## Directions for this task
Report each line of the data that includes the word "restore".

## Task material
+===+

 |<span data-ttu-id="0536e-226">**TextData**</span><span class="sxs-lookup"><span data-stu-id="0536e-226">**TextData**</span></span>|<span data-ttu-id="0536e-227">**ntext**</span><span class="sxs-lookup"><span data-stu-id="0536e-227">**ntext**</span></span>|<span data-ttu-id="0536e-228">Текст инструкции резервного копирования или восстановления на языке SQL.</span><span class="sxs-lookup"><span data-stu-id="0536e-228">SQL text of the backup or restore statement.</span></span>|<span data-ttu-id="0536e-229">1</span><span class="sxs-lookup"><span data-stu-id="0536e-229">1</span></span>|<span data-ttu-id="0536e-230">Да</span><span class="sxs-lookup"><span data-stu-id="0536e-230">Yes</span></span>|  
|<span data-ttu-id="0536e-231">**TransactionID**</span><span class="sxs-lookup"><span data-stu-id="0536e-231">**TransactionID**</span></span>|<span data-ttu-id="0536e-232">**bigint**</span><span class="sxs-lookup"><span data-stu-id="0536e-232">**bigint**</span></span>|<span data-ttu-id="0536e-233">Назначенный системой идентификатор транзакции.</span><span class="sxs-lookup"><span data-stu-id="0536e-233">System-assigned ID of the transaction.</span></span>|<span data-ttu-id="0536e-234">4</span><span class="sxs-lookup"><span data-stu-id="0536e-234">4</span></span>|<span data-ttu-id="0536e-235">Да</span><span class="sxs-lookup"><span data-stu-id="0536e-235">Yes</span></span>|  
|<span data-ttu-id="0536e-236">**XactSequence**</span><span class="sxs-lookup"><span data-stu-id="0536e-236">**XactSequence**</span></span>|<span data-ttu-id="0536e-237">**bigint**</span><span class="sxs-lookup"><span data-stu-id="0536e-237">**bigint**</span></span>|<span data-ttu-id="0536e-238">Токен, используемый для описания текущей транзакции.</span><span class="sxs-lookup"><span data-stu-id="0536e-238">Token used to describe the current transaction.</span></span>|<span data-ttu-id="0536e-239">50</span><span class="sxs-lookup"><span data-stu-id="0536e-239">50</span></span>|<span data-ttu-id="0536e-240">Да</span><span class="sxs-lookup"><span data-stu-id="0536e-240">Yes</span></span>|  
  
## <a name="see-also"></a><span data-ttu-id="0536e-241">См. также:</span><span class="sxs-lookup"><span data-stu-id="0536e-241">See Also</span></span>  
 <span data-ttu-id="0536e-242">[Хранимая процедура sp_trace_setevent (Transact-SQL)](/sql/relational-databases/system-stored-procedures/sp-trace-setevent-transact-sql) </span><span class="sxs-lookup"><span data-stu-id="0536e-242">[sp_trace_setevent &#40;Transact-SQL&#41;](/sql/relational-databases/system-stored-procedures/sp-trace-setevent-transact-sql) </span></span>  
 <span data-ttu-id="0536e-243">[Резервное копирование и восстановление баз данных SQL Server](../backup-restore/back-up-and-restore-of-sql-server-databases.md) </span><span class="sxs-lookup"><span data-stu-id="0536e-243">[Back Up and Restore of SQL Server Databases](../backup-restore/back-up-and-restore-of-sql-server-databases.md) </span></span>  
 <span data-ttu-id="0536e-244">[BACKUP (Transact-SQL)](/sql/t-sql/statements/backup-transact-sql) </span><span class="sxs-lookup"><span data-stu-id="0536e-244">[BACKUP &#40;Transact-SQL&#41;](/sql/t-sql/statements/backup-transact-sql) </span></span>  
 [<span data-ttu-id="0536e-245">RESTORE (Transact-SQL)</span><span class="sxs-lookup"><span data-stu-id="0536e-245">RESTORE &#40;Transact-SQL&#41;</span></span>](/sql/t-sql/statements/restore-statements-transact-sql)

+===+

## Solution
 |<span data-ttu-id="0536e-226">**TextData**</span><span class="sxs-lookup"><span data-stu-id="0536e-226">**TextData**</span></span>|<span data-ttu-id="0536e-227">**ntext**</span><span class="sxs-lookup"><span data-stu-id="0536e-227">**ntext**</span></span>|<span data-ttu-id="0536e-228">Текст инструкции резервного копирования или восстановления на языке SQL.</span><span class="sxs-lookup"><span data-stu-id="0536e-228">SQL text of the backup or restore statement.</span></span>|<span data-ttu-id="0536e-229">1</span><span class="sxs-lookup"><span data-stu-id="0536e-229">1</span></span>|<span data-ttu-id="0536e-230">Да</span><span class="sxs-lookup"><span data-stu-id="0536e-230">Yes</span></span>|  
 <span data-ttu-id="0536e-243">[Резервное копирование и восстановление баз данных SQL Server](../backup-restore/back-up-and-restore-of-sql-server-databases.md) </span><span class="sxs-lookup"><span data-stu-id="0536e-243">[Back Up and Restore of SQL Server Databases](../backup-restore/back-up-and-restore-of-sql-server-databases.md) </span></span>  
 [<span data-ttu-id="0536e-245">RESTORE (Transact-SQL)</span><span class="sxs-lookup"><span data-stu-id="0536e-245">RESTORE &#40;Transact-SQL&#41;</span></span>](/sql/t-sql/statements/restore-statements-transact-sql)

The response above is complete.